Supported by these positive results, Levo Therapeutics is planning to begin a Phase 3 trial later in 2018 to further evaluate LV-101’s effects on children ages 7-18 with PWS.
“Levo is excited that these data are now available to the PWS community, as they show the potential of LV-101 to treat this rare genetic syndrome,” Sara Cotter, CEO of Levo Therapeutics, said in a press release. “Building on these promising data, we look forward to bringing intranasal carbetocin back into the clinic later this year.”
LV-101 is a new formulation of carbetocin, a synthetic compound engineered to work similarly to oxytocin, a naturally occurring neuroendocrine hormone.
Studies have shown that PWS patients have less brain cells that produce oxytocin, which could in part contribute to the impaired social-emotional and feeding symptoms of the disease. LV-101 treatment may help replace some of the lacking oxytocin in these patients, while reducing the potential side effects of oxytocin administered on its own.
Carbetocin has a well-known safety profile, and is approved in more than 80 countries outside the United States for the prevention of excessive bleeding during caesarean delivery and loss of tone of uterine muscles.
The Phase 2 trial enrolled 37 children, 10 to 18 years old, with genetically confirmed PWS from three clinical centers in the United States. Participants were randomized to receive intranasal LV-101 or placebo three times daily for 14 days. The treatment was given before meals, with a single dose consisting of three pumps of the spray bottle per nostril.
Treatment with LV-101 significantly improved the children’s uncontrolled urge for food and excessive eating (hyperphagia). This was demonstrated by a reduction of 15.6 points on the total Hyperphagia in PWS Questionnaire-Responsiveness (HPWSQ-R) score at the end of the treatment, compared with an 8.9-point reduction in the placebo group.
Benefits of LV-101 were also shown by the evaluation of secondary measures such as the Children’s Yale-Brown Obsessive-Compulsive Scale (CY-BOCS) total score, Clinical Global Impressions of PWS (CGI), and the Food Domain of the Reiss Profile, indicating that the therapy led to meaningful improvements in behavior, drive, and severity domain scores.
Researchers found a significant change in total CGI scores of 0.8 points compared with placebo, suggesting that the treatment can reduce the children’s compulsive behavior and improve their overall functioning.
The team also found that HPWSQ-R total score results were positively correlated with all the other outcome measures. This finding indicates that LV-101-related improvements in hyperphagia were linked to general symptom improvement in these patients.

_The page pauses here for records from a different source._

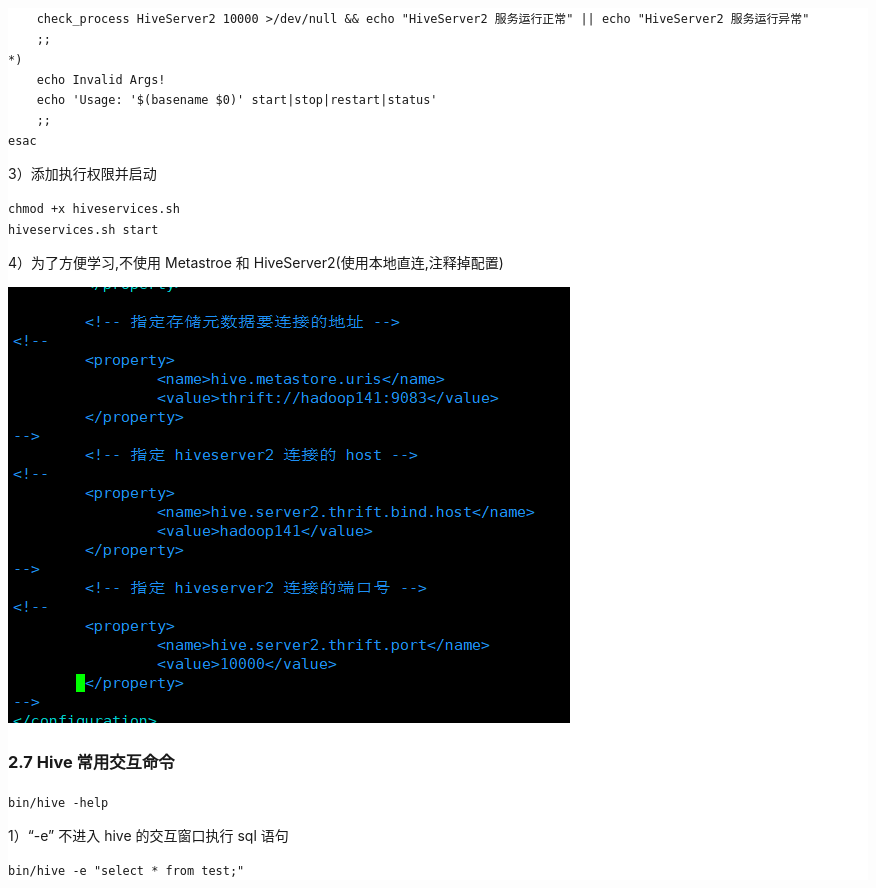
 ```shell
 	check_process HiveServer2 10000 >/dev/null && echo "HiveServer2 服务运行正常" || echo "HiveServer2 服务运行异常"
 	;;
*)
 	echo Invalid Args!
 	echo 'Usage: '$(basename $0)' start|stop|restart|status'
 	;;
esac
```

3）添加执行权限并启动

```shell
chmod +x hiveservices.sh
hiveservices.sh start
```

4）为了方便学习,不使用 Metastroe 和 HiveServer2(使用本地直连,注释掉配置)

![](./images/image-20210708111628952.png)

### 2.7 Hive 常用交互命令

```shell
bin/hive -help
```

1）“-e” 不进入 hive 的交互窗口执行 sql 语句

```shell
bin/hive -e "select * from test;"
```
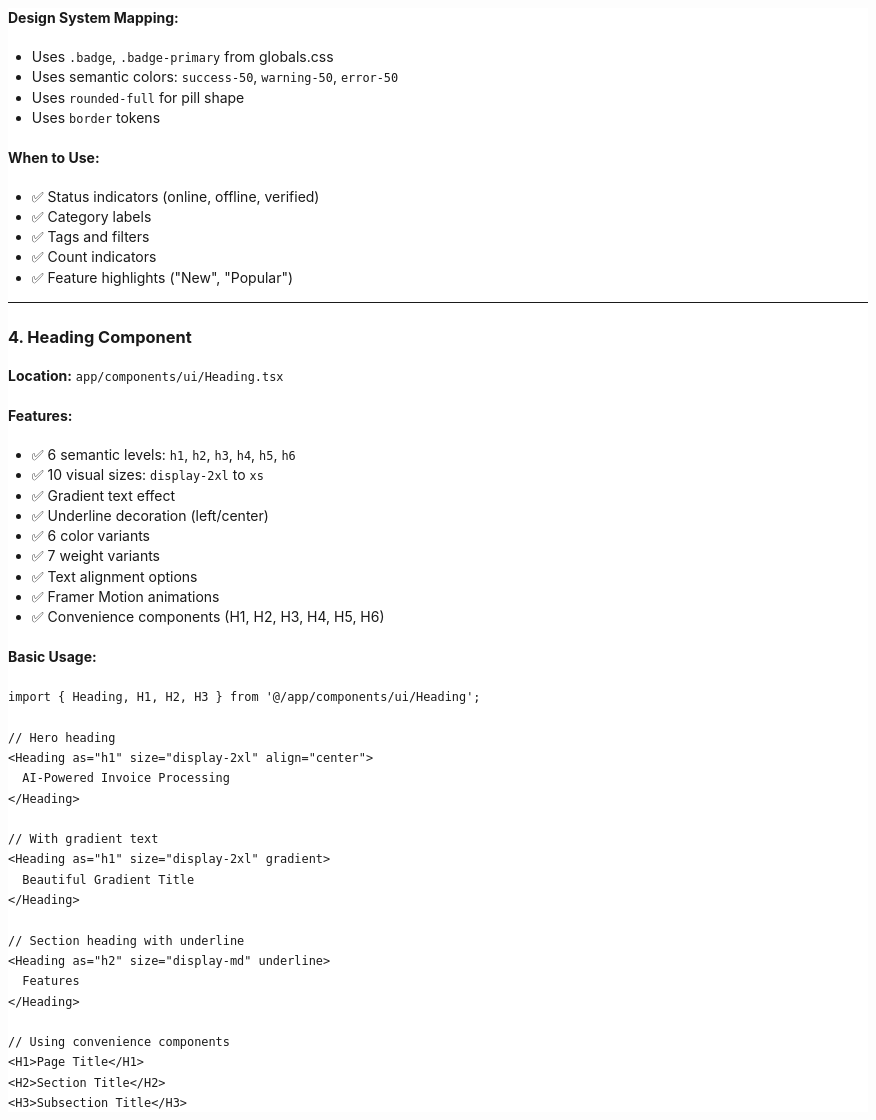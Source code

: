 #### **Design System Mapping:**
- Uses `.badge`, `.badge-primary` from globals.css
- Uses semantic colors: `success-50`, `warning-50`, `error-50`
- Uses `rounded-full` for pill shape
- Uses `border` tokens

#### **When to Use:**
- ✅ Status indicators (online, offline, verified)
- ✅ Category labels
- ✅ Tags and filters
- ✅ Count indicators
- ✅ Feature highlights ("New", "Popular")

---

### **4. Heading Component**

**Location:** `app/components/ui/Heading.tsx`

#### **Features:**
- ✅ 6 semantic levels: `h1`, `h2`, `h3`, `h4`, `h5`, `h6`
- ✅ 10 visual sizes: `display-2xl` to `xs`
- ✅ Gradient text effect
- ✅ Underline decoration (left/center)
- ✅ 6 color variants
- ✅ 7 weight variants
- ✅ Text alignment options
- ✅ Framer Motion animations
- ✅ Convenience components (H1, H2, H3, H4, H5, H6)

#### **Basic Usage:**
```tsx
import { Heading, H1, H2, H3 } from '@/app/components/ui/Heading';

// Hero heading
<Heading as="h1" size="display-2xl" align="center">
  AI-Powered Invoice Processing
</Heading>

// With gradient text
<Heading as="h1" size="display-2xl" gradient>
  Beautiful Gradient Title
</Heading>

// Section heading with underline
<Heading as="h2" size="display-md" underline>
  Features
</Heading>

// Using convenience components
<H1>Page Title</H1>
<H2>Section Title</H2>
<H3>Subsection Title</H3>
```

The safety profile of the therapy was in accordance with previous data, with no severe treatment-related adverse events. The most common treatment-related adverse event was headaches, which affected five patients in the LV-101 group and six patients in the placebo group.
These results demonstrate that LV-101 is safe, and has the potential to manage hyperphagia and behavioral symptoms in PWS children.
“Larger trials with longer treatment duration are needed to further assess the efficacy of i.n. [intranasal] carbetocin on hyperphagia, compulsivity, and social and emotional functioning, as well as to determine if improvements in behavior complement weight reduction in individuals with PWS,” the researchers wrote in the study.